Higher limits: Business cards often come with higher credit limits reflecting business spending needs.

Expense tracking: Most business cards offer downloadable transaction records, year-end summaries, and category tracking useful for accounting.

Employee cards: Issue cards to employees (often free) with individual limits.

Consumer protections: Business cards have fewer legal protections than personal cards in some states. Know your issuer’s policies.

Credit reporting: Many issuers don’t report business card activity to personal credit bureaus — good for keeping your personal credit utilization low, but means the card doesn’t directly build your personal score.

The Chase 5/24 Rule and Business Cards

Chase’s 5/24 rule (you can’t be approved if you’ve opened 5+ cards in the last 24 months) applies to Chase business card applications — meaning if you’re over 5/24, you won’t get approved.

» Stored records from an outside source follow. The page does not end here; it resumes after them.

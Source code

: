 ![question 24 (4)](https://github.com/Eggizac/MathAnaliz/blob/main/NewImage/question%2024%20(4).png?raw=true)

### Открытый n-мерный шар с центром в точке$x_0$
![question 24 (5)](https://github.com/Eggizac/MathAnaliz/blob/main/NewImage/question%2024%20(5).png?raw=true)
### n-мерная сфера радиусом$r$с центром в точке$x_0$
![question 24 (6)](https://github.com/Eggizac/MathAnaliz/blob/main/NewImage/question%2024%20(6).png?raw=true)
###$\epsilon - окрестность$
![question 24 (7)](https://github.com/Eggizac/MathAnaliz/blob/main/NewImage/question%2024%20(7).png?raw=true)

However, Chase business cards generally don’t add to your 5/24 count once opened. So applying for an Ink card doesn’t push you closer to the limit for future applications.

Always verify current welcome offers and terms before applying — bonus amounts and spending requirements change regularly.

Frequently Asked Questions

Do business credit cards show up on my personal credit report?

Most major issuers — Chase, Amex, Capital One — do not report business card activity to the personal credit bureaus as long as the account stays in good standing. This is one of the biggest hidden advantages of business cards: you can carry high balances for business expenses without affecting your personal credit utilization. If you default or miss payments, issuers may then report to personal bureaus.

Can I get a business card if my business is brand new?

Yes. Many issuers approve applicants whose businesses are less than a year old, or even brand new. What they’re really underwriting is your personal creditworthiness — your income, credit score, and existing relationship with the issuer matter more than how long your business has been operating. Apply as a sole proprietor with your SSN, list the income you realistically expect, and let your personal credit score do the work.

How many Chase Ink cards can I hold at once?

Chase does not publish a hard limit, but applicants routinely hold two or three Ink business cards simultaneously. Each requires a separate application and approval. The key constraint is Chase’s overall credit exposure to you — if you already have a large combined credit limit across Chase cards, they may ask you to reallocate credit from existing cards rather than extending more.